** Opening Available data block **

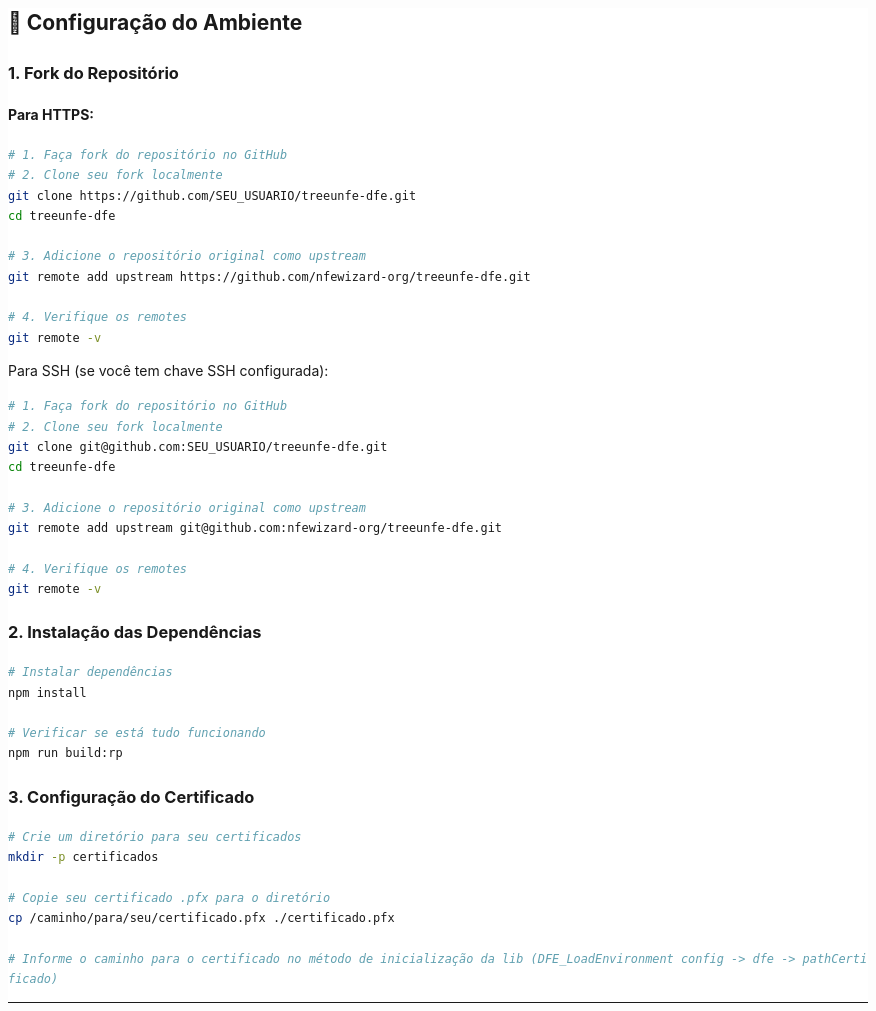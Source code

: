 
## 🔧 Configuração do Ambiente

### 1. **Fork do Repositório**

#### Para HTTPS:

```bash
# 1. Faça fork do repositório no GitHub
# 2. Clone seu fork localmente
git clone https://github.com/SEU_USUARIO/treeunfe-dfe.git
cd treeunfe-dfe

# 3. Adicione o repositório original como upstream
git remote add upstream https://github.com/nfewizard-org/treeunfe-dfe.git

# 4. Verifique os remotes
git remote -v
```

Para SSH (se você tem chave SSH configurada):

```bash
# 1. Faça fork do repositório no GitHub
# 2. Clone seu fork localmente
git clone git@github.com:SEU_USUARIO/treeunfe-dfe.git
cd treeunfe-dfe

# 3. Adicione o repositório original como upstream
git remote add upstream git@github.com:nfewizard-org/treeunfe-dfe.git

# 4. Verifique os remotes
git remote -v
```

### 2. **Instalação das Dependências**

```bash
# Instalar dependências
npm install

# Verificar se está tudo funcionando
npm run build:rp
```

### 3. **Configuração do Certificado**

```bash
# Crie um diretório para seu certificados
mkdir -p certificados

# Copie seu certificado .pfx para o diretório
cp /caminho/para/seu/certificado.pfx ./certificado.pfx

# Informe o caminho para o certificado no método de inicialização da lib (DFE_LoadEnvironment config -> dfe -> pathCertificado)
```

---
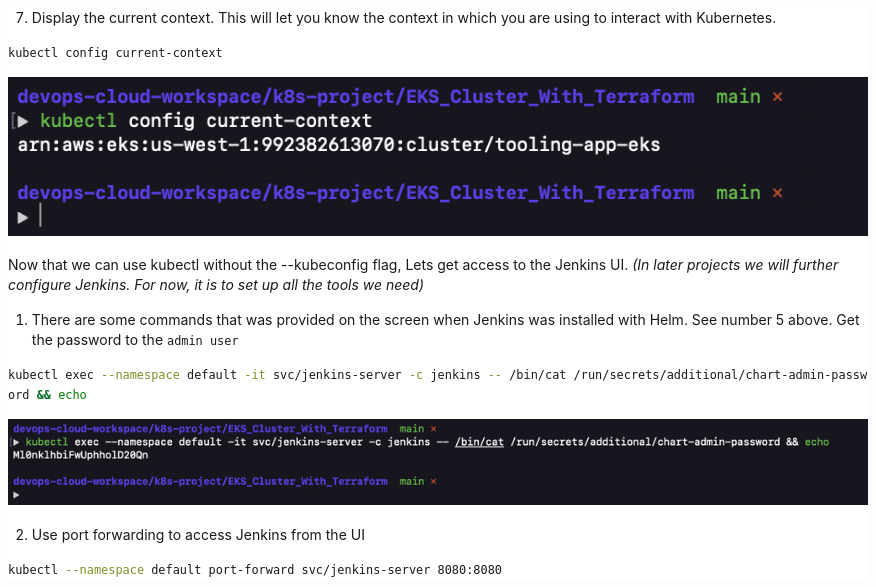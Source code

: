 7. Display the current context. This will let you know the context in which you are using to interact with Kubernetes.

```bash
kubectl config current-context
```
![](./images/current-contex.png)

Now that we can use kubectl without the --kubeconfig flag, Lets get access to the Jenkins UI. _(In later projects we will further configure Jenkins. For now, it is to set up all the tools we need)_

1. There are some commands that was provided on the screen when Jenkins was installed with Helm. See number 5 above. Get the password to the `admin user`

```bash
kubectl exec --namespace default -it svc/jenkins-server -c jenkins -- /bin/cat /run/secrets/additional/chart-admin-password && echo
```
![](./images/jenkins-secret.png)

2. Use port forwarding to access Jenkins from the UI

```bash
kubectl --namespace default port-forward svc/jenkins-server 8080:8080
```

** Closing Available data block **

▸ Problem requirements
Could you please repeat the entries above exactly, with every picture left out?

▸ Output for this task
Source code

: 
## 🔧 Configuração do Ambiente

### 1. **Fork do Repositório**

#### Para HTTPS:

```bash
# 1. Faça fork do repositório no GitHub
# 2. Clone seu fork localmente
git clone https://github.com/SEU_USUARIO/treeunfe-dfe.git
cd treeunfe-dfe

# 3. Adicione o repositório original como upstream
git remote add upstream https://github.com/nfewizard-org/treeunfe-dfe.git

# 4. Verifique os remotes
git remote -v
```

Para SSH (se você tem chave SSH configurada):

```bash
# 1. Faça fork do repositório no GitHub
# 2. Clone seu fork localmente
git clone git@github.com:SEU_USUARIO/treeunfe-dfe.git
cd treeunfe-dfe

# 3. Adicione o repositório original como upstream
git remote add upstream git@github.com:nfewizard-org/treeunfe-dfe.git

# 4. Verifique os remotes
git remote -v
```

### 2. **Instalação das Dependências**

```bash
# Instalar dependências
npm install

# Verificar se está tudo funcionando
npm run build:rp
```

### 3. **Configuração do Certificado**

```bash
# Crie um diretório para seu certificados
mkdir -p certificados

# Copie seu certificado .pfx para o diretório
cp /caminho/para/seu/certificado.pfx ./certificado.pfx

# Informe o caminho para o certificado no método de inicialização da lib (DFE_LoadEnvironment config -> dfe -> pathCertificado)
```

---
Source code

: 7. Display the current context. This will let you know the context in which you are using to interact with Kubernetes.

```bash
kubectl config current-context
```
![](./images/current-contex.png)

Now that we can use kubectl without the --kubeconfig flag, Lets get access to the Jenkins UI. _(In later projects we will further configure Jenkins. For now, it is to set up all the tools we need)_

1. There are some commands that was provided on the screen when Jenkins was installed with Helm. See number 5 above. Get the password to the `admin user`

```bash
kubectl exec --namespace default -it svc/jenkins-server -c jenkins -- /bin/cat /run/secrets/additional/chart-admin-password && echo
```
![](./images/jenkins-secret.png)

2. Use port forwarding to access Jenkins from the UI

```bash
kubectl --namespace default port-forward svc/jenkins-server 8080:8080
```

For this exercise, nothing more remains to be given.